To examine whether performance in the indoor/outdoor judgment task was comparable across groups, we performed an additional analysis, in which the range of correct judgments relative to an age-matched norm sample (n = 10) was calculated only for those objects with high across-rater agreement in the norm samples of both age groups (e.g., traffic light, cake). For these items with high interrater agreement, the percentage of correct judgments were 0.79% and 0.86% for children and adults, respectively, and by this, well above chance and not significantly different from each other. In this analysis, the ranges of the percentage of correct judgments were 0.49–0.97% for adults and 0.58–0.93% for children. This means that for those items that can unambiguously be classified as indoor or outdoor in the respective group, there is no across-group difference in the percent correct judgments. By this, we feel safe to conclude that both groups encoded the stimuli in a highly similar way.
It appears that there were also earlier old/new differences at around 100 msec present in both age groups in the speeded condition.

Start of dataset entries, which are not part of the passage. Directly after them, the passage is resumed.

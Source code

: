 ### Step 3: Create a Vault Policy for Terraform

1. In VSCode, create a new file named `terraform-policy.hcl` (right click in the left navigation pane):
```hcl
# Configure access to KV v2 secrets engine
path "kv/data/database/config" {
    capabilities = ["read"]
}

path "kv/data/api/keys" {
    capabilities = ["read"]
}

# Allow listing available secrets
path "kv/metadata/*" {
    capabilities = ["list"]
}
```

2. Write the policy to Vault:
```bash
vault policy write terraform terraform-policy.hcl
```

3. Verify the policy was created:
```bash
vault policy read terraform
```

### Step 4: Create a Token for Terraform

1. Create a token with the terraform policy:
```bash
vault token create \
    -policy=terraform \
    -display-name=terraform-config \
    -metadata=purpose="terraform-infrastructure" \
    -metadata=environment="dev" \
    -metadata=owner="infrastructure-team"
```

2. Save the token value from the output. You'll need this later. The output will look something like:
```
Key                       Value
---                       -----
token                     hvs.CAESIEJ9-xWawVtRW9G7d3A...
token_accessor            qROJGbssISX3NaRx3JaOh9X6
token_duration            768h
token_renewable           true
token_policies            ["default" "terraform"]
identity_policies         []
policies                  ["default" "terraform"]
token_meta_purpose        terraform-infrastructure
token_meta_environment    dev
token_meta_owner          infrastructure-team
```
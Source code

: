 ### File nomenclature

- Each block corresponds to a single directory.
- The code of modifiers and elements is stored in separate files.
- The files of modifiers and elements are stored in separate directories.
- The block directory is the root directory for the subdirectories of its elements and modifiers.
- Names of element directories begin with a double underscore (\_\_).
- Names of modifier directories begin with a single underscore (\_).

However, these effects were not reliable in neither group when old/new differences were analyzed with mean amplitude measures between 100 and 250 msec.
An additional statistical analysis was performed using the same time windows for the quantification of the early (300 to 450 msec) and late (500 to 650 msec) effects in both groups. These time windows were comparable with other developmental ERP studies (Czernochowski et al., 2005; Cycowicz et al., 2003). All effects and the pairwise comparisons from the initial analysis were replicated. The only difference between both analyses was that the Item Type × Anterior/Posterior × Laterality interaction for the late time interval for the children group in the speeded condition reached significance (p < .010), as did the Item Type effect at Cz (p < .050) in the follow-up analysis. An additional topographic profile analysis on rescaled old/new differences revealed that this weak late effect (500–650 msec) in the speeded condition differed in topography from the early (300 to 450 msec) effect in the speeded condition (p < .020) and from the late effect in the nonspeeded condition (p < .010).